Habló de la era del Aquarius a partir de 1948, donde la mujer ha tenido una presencia y participación muy importantes. La mujer marcó el cambio al salir de un ámbito interno, la familia, el hogar, hacia el ámbito exterior. La mujer salió a las universidades, empezó a ser parte importante de la economía, la ciencia, la política, la Iniciación; así que la mujer marca lo que va a ser esta era y eso nos va dando seguridad y certeza. Nos va ayudando a descubrir el potencial en todas las áreas. Antes se le escondía, hacía la investigación pero quien daba la cara era el varón como responsable de la tarea científica.

 Pero no solamente ellas poseen el gran potencial, sino también los hombres. El ser humano es la especie más compleja y más completa dentro de la escala de la evolución, y la tarea que tenemos ambos es seguir explorándonos, viviendo la experiencia y las mujeres no perder la esencia de lo femenino, esa esencia amorosa, compasiva, generosa, fértil, creativa, porque eso va a ayudar a resonar en los varones su esencia femenina.

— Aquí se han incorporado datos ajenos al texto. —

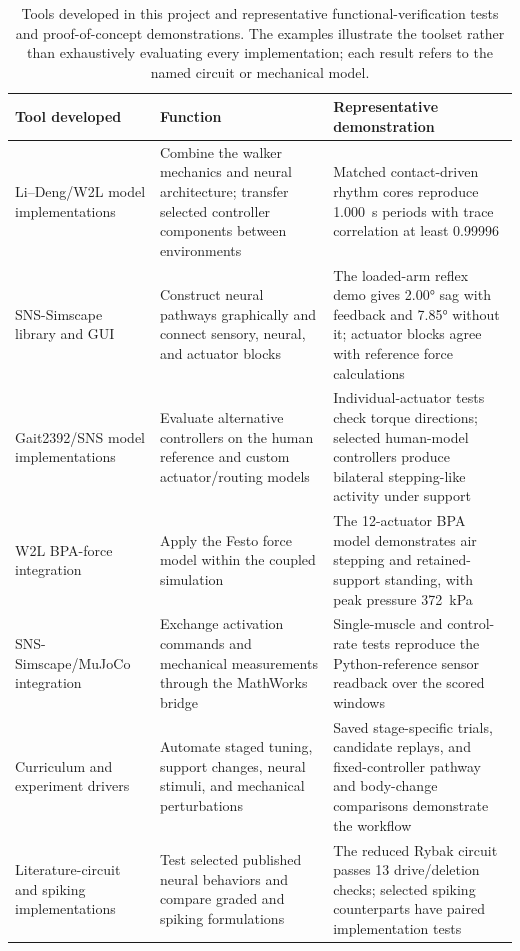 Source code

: \begin{table}[htbp]
\caption[Tools developed and representative demonstrations]{Tools developed in this project and representative functional-verification tests and proof-of-concept demonstrations. The examples illustrate the toolset rather than exhaustively evaluating every implementation; each result refers to the named circuit or mechanical model.}
\label{tab:sns_capability}
\small
\begin{tabularx}{\textwidth}{@{}>{\raggedright\arraybackslash}p{}*{2}{>{\raggedright\arraybackslash}X}@{}}
\toprule
\textbf{Tool developed} & \textbf{Function} & \textbf{Representative demonstration} \\
\midrule
Li--Deng/W2L model implementations & Combine the walker mechanics and neural architecture; transfer selected controller components between environments & Matched contact-driven rhythm cores reproduce \qty{1.000}{\second} periods with trace correlation at least 0.99996 \\
SNS-Simscape library and GUI & Construct neural pathways graphically and connect sensory, neural, and actuator blocks & The loaded-arm reflex demo gives \ang{2.00} sag with feedback and \ang{7.85} without it; actuator blocks agree with reference force calculations \\
Gait2392/SNS model implementations & Evaluate alternative controllers on the human reference and custom actuator/routing models & Individual-actuator tests check torque directions; selected human-model controllers produce bilateral stepping-like activity under support \\
W2L BPA-force integration & Apply the Festo force model within the coupled simulation & The 12-actuator BPA model demonstrates air stepping and retained-support standing, with peak pressure \qty{372}{\kPa} \\
SNS-Simscape/MuJoCo integration & Exchange activation commands and mechanical measurements through the MathWorks bridge & Single-muscle and control-rate tests reproduce the Python-reference sensor readback over the scored windows \\
Curriculum and experiment drivers & Automate staged tuning, support changes, neural stimuli, and mechanical perturbations & Saved stage-specific trials, candidate replays, and fixed-controller pathway and body-change comparisons demonstrate the workflow \\
Literature-circuit and spiking implementations & Test selected published neural behaviors and compare graded and spiking formulations & The reduced Rybak circuit passes 13 drive/deletion checks; selected spiking counterparts have paired implementation tests \\
\bottomrule
\end{tabularx}
\end{table}

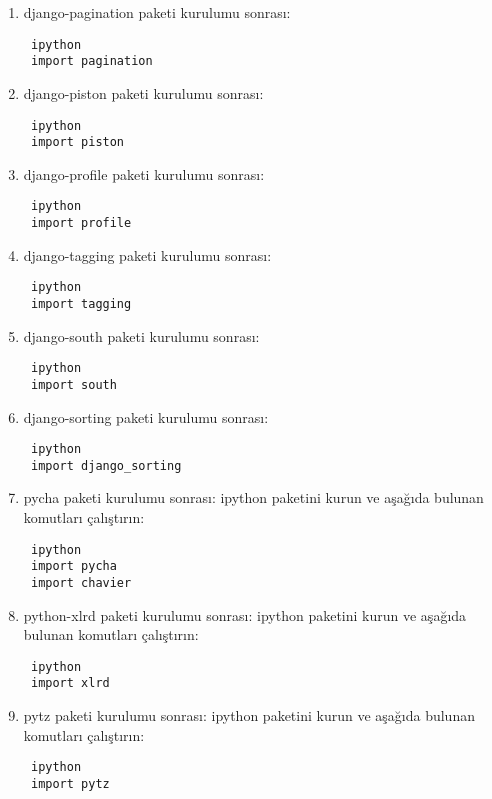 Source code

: \documentclass[a4paper,10pt]{article}
\begin{document}
\begin{enumerate}
\item django-pagination paketi kurulumu sonrası:

\begin{verbatim}
 ipython
 import pagination
\end{verbatim}

\item django-piston paketi kurulumu sonrası:

\begin{verbatim}
 ipython
 import piston
\end{verbatim}

\item django-profile paketi kurulumu sonrası:

\begin{verbatim}
 ipython
 import profile
\end{verbatim}

\item django-tagging paketi kurulumu sonrası:
\begin{verbatim}
 ipython
 import tagging
\end{verbatim}

\item django-south paketi kurulumu sonrası:
\begin{verbatim}
 ipython
 import south
\end{verbatim}

\item django-sorting paketi kurulumu sonrası:

\begin{verbatim}
 ipython
 import django_sorting
\end{verbatim}

\item pycha paketi kurulumu sonrası:
ipython paketini kurun ve aşağıda bulunan komutları çalıştırın:
\begin{verbatim}
 ipython
 import pycha
 import chavier
\end{verbatim}

\item python-xlrd paketi kurulumu sonrası:
ipython paketini kurun ve aşağıda bulunan komutları çalıştırın:
\begin{verbatim}
 ipython
 import xlrd
\end{verbatim}

\item pytz paketi kurulumu sonrası:
ipython paketini kurun ve aşağıda bulunan komutları çalıştırın:
\begin{verbatim}
 ipython
 import pytz
\end{verbatim}


\end{enumerate}
\end{document}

La gurú recordó a su maestro y guía espiritual, el doctor José Manuel Estrada Vázquez, quien solía repetir una y otra vez que el varón es el timón y la mujer la brújula. Qué interesante, pero no es que uno sea más que el otro ser, los dos se necesitan. La humanidad necesita en este momento la esencia femenina de la mujer, como también la esencia masculina del hombre. El feminismo surgió fragmentado, ¡fuera los hombres!, ¡aquí ningún hombre! Las mujeres hicieron lo mismo que los hombres, ¡fuera las mujeres!, ¡aquí ninguna mujer! Entonces salgamos de este escenario y vayamos juntos como eres totales. Eso tenemos que aprender porque la polaridad nos complementa.

En las diferentes etapas de la historia, las mujeres han trabajado igual que los hombres. Mucho hay que aprender y estamos en ese camino, resonando la conciencia de unidad tanto en el hombre como en la mujer. Estamos en la era de vivir la polaridad, de apoyarnos mutuamente unos a otros, sin dependencias, imposiciones ni sometimientos, sino creciendo juntos.